Use one of the dremel flex cable extenders so you don't pack the dremel full of conducting dust. They last longer that way.
We use the dremels at work to make tiny stainless medical device parts and that's the only way we get life from them.
Ben , I did the valve guide replacement and valve seat grind thingy. Need a nice long step drill for the guides, and an oven to heat the heads. Step drill the guides from the chamber side and knock out. To replace, simply heat the head and using a stepped rod, pound the new guides in.
Oh yeah, distrust the guy you buy the guides from and measure them before you punch the guides in. Failure to do this results in a cracked head.

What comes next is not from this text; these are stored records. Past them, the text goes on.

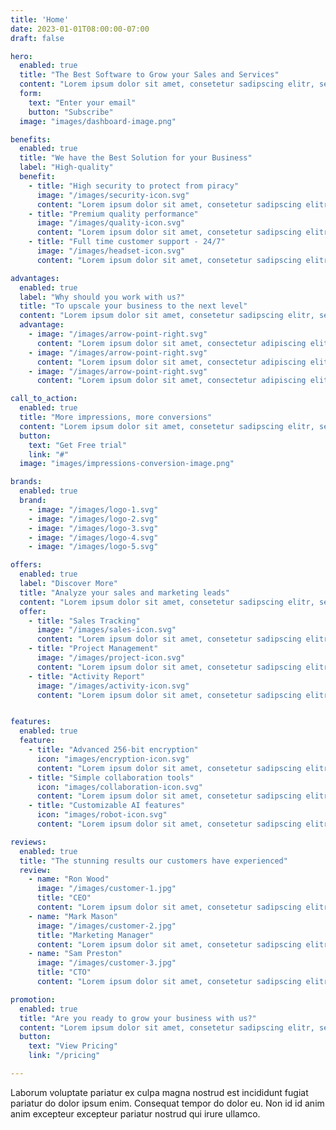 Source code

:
 ```yaml
---
title: 'Home'
date: 2023-01-01T08:00:00-07:00
draft: false

hero:
  enabled: true
  title: "The Best Software to Grow your Sales and Services"
  content: "Lorem ipsum dolor sit amet, consetetur sadipscing elitr, sed diam nonumy eirmod tempor invidunt ut labore et dolore magna aliquyam erat."
  form:
    text: "Enter your email"
    button: "Subscribe"
  image: "images/dashboard-image.png"

benefits:
  enabled: true
  title: "We have the Best Solution for your Business"
  label: "High-quality"
  benefit:
    - title: "High security to protect from piracy"
      image: "/images/security-icon.svg"
      content: "Lorem ipsum dolor sit amet, consetetur sadipscing elitr, sed diam nonumy"
    - title: "Premium quality performance"
      image: "/images/quality-icon.svg"
      content: "Lorem ipsum dolor sit amet, consetetur sadipscing elitr, sed diam nonumy"
    - title: "Full time customer support - 24/7"
      image: "/images/headset-icon.svg"
      content: "Lorem ipsum dolor sit amet, consetetur sadipscing elitr, sed diam nonumy"

advantages:
  enabled: true
  label: "Why should you work with us?"
  title: "To upscale your business to the next level"
  content: "Lorem ipsum dolor sit amet, consetetur sadipscing elitr, sed diam nonumy eirmod tempor invidunt ut labore et dolore magna aliquyam erat, sed diam voluptua invidunt ut labore."
  advantage:
    - image: "/images/arrow-point-right.svg"
      content: "Lorem ipsum dolor sit amet, consectetur adipiscing elit, sed do eiusmod."
    - image: "/images/arrow-point-right.svg"
      content: "Lorem ipsum dolor sit amet, consectetur adipiscing elit, sed do eiusmod."
    - image: "/images/arrow-point-right.svg"
      content: "Lorem ipsum dolor sit amet, consectetur adipiscing elit, sed do eiusmod."

call_to_action:
  enabled: true
  title: "More impressions, more conversions"
  content: "Lorem ipsum dolor sit amet, consetetur sadipscing elitr, sed diam nonumy eirmod tempor invidunt ut labore et dolore magna aliquyam erat, sed diam voluptua invidunt ut labore."
  button:
    text: "Get Free trial"
    link: "#"
  image: "images/impressions-conversion-image.png"

brands:
  enabled: true
  brand:
    - image: "/images/logo-1.svg"
    - image: "/images/logo-2.svg"
    - image: "/images/logo-3.svg"
    - image: "/images/logo-4.svg"
    - image: "/images/logo-5.svg"

offers:
  enabled: true
  label: "Discover More"
  title: "Analyze your sales and marketing leads"
  content: "Lorem ipsum dolor sit amet, consetetur sadipscing elitr, sed diam nonumy eirmod tempor invidunt ut labore et dolore magna aliquyam erat, sed diam voluptua invidunt ut labore."
  offer:
    - title: "Sales Tracking"
      image: "/images/sales-icon.svg"
      content: "Lorem ipsum dolor sit amet, consetetur sadipscing elitr."
    - title: "Project Management"
      image: "/images/project-icon.svg"
      content: "Lorem ipsum dolor sit amet, consetetur sadipscing elitr."
    - title: "Activity Report"
      image: "/images/activity-icon.svg"
      content: "Lorem ipsum dolor sit amet, consetetur sadipscing elitr."


features:
  enabled: true
  feature:
    - title: "Advanced 256-bit encryption"
      icon: "images/encryption-icon.svg"
      content: "Lorem ipsum dolor sit amet, consetetur sadipscing elitr, sed diam nonumy eirmod tempor."
    - title: "Simple collaboration tools"
      icon: "images/collaboration-icon.svg"
      content: "Lorem ipsum dolor sit amet, consetetur sadipscing elitr, sed diam nonumy eirmod tempor."
    - title: "Customizable AI features"
      icon: "images/robot-icon.svg"
      content: "Lorem ipsum dolor sit amet, consetetur sadipscing elitr, sed diam nonumy eirmod tempor."

reviews:
  enabled: true
  title: "The stunning results our customers have experienced"
  review:
    - name: "Ron Wood"
      image: "/images/customer-1.jpg"
      title: "CEO"
      content: "Lorem ipsum dolor sit amet, consetetur sadipscing elitr, sed diam nonumy eirmod tempor invidunt ut labore et dolore magna aliquyam erat, sed diam voluptua"
    - name: "Mark Mason"
      image: "/images/customer-2.jpg"
      title: "Marketing Manager"
      content: "Lorem ipsum dolor sit amet, consetetur sadipscing elitr, sed diam nonumy eirmod tempor invidunt ut labore et dolore magna aliquyam erat, sed diam voluptua"
    - name: "Sam Preston"
      image: "/images/customer-3.jpg"
      title: "CTO"
      content: "Lorem ipsum dolor sit amet, consetetur sadipscing elitr, sed diam nonumy eirmod tempor invidunt ut labore et dolore magna aliquyam erat, sed diam voluptua"

promotion:
  enabled: true
  title: "Are you ready to grow your business with us?"
  content: "Lorem ipsum dolor sit amet, consetetur sadipscing elitr, sed diam nonumy."
  button:
    text: "View Pricing"
    link: "/pricing"

---
```


Laborum voluptate pariatur ex culpa magna nostrud est incididunt fugiat
pariatur do dolor ipsum enim. Consequat tempor do dolor eu. Non id id anim anim
excepteur excepteur pariatur nostrud qui irure ullamco.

Ask me how I know
Had a coupla simple steped punch tools made to do this- 1 1/2 od rod with a section turned down to the valve guide ID. Do it on a lathe.
As per the seats, bought several valve seat grinding stones at the correct angles and different grits. Get a threaded rod to fit into the center bore of the stones. Use 2 nuts and washers to lock the stone onto the theaded rod. Turned down a front section of a threaded rod to fit into the valve guide ID. Fit the turned portion of the threaded rod into the guide to align the stones to the seat. Turn the threaded rod by hand and reface the seats. Doesn't take much pressure. Stones were about $15 about 12 years ago. Oh yeah, intake and exhaust valves are different OD and you will need 2 different punching and grinding tools.
Bought new valves, dychem blued the seats, put a dab of grinding compound on the valve and got a perfect match.